── Dataset entries ──

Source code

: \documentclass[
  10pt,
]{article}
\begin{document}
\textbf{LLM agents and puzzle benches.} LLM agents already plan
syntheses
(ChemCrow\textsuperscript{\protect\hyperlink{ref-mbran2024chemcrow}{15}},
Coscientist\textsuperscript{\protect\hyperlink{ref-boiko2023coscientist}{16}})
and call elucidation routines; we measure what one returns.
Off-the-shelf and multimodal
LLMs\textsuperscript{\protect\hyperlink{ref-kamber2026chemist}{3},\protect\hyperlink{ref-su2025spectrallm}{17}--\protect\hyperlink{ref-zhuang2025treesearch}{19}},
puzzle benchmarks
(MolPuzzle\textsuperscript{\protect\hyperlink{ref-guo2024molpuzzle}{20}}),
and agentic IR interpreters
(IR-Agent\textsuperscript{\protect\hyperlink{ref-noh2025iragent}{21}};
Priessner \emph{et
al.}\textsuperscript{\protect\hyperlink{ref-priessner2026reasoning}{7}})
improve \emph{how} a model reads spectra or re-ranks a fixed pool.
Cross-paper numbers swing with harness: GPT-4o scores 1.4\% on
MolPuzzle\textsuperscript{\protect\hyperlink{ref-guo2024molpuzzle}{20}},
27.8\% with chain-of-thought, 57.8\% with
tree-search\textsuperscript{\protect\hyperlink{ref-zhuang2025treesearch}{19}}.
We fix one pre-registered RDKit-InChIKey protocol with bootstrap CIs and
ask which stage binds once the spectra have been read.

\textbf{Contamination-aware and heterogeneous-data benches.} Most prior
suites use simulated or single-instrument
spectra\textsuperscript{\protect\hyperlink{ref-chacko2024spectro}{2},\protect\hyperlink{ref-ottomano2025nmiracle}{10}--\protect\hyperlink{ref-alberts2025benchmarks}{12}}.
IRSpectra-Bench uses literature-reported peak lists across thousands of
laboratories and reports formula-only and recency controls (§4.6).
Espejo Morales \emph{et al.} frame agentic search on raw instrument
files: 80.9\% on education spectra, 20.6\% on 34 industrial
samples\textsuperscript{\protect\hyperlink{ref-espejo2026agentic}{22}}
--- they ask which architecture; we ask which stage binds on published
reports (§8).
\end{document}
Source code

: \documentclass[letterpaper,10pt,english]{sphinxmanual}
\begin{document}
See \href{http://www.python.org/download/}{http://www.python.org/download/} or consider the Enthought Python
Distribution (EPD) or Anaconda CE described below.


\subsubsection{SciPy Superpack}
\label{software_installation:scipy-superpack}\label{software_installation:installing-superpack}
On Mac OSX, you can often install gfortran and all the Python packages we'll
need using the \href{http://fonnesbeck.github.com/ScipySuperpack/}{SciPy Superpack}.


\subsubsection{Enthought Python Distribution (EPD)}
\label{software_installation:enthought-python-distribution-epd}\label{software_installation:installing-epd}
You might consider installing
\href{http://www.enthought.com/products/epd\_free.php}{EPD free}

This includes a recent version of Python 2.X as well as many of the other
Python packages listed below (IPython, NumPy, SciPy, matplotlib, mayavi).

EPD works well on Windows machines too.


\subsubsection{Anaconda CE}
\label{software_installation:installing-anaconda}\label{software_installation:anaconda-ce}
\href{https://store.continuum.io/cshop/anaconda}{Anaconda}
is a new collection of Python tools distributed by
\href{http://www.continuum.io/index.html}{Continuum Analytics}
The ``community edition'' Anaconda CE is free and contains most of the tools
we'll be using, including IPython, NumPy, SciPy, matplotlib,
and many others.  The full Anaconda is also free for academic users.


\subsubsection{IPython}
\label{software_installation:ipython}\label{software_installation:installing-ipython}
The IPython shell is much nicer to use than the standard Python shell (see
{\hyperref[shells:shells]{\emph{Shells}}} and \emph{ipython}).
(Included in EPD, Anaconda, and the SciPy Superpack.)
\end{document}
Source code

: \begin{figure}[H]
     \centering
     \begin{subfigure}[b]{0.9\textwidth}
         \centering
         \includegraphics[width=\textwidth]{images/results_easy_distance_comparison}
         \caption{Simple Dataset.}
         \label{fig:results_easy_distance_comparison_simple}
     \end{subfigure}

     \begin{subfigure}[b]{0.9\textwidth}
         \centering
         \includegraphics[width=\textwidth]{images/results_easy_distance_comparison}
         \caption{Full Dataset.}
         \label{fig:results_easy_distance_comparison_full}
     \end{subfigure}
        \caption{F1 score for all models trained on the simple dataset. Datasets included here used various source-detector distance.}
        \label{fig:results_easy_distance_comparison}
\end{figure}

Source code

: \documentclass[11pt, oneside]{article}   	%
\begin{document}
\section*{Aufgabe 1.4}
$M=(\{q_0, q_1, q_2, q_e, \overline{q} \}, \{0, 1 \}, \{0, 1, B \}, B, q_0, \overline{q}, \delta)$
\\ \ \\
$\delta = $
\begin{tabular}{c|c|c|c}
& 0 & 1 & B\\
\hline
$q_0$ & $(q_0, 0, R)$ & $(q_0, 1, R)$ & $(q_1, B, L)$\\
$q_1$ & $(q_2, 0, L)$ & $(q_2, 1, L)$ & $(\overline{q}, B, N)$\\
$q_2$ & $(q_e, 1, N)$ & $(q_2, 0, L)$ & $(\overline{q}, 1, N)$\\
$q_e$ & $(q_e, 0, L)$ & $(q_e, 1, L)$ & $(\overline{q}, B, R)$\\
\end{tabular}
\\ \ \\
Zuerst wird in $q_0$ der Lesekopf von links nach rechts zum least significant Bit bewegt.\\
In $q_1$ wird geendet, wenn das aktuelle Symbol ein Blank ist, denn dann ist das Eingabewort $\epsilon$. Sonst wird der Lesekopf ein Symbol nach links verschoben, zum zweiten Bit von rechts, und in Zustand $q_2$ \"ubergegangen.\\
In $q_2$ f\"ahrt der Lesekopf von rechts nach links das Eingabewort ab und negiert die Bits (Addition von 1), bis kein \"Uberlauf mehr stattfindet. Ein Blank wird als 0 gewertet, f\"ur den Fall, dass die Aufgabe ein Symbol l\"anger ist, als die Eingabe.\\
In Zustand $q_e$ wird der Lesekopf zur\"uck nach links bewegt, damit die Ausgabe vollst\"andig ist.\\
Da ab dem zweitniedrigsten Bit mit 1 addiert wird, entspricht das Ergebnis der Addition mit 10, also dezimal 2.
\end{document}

───

▶ **Task objective**: Copy the entries above exactly, but only from the line holding "reports (§8)." through the line holding "the Enthought Python", both included.

▶ **Exercise solution**:
reports (§8).
\end{document}
Source code

: \documentclass[letterpaper,10pt,english]{sphinxmanual}
\begin{document}
See \href{http://www.python.org/download/}{http://www.python.org/download/} or consider the Enthought Python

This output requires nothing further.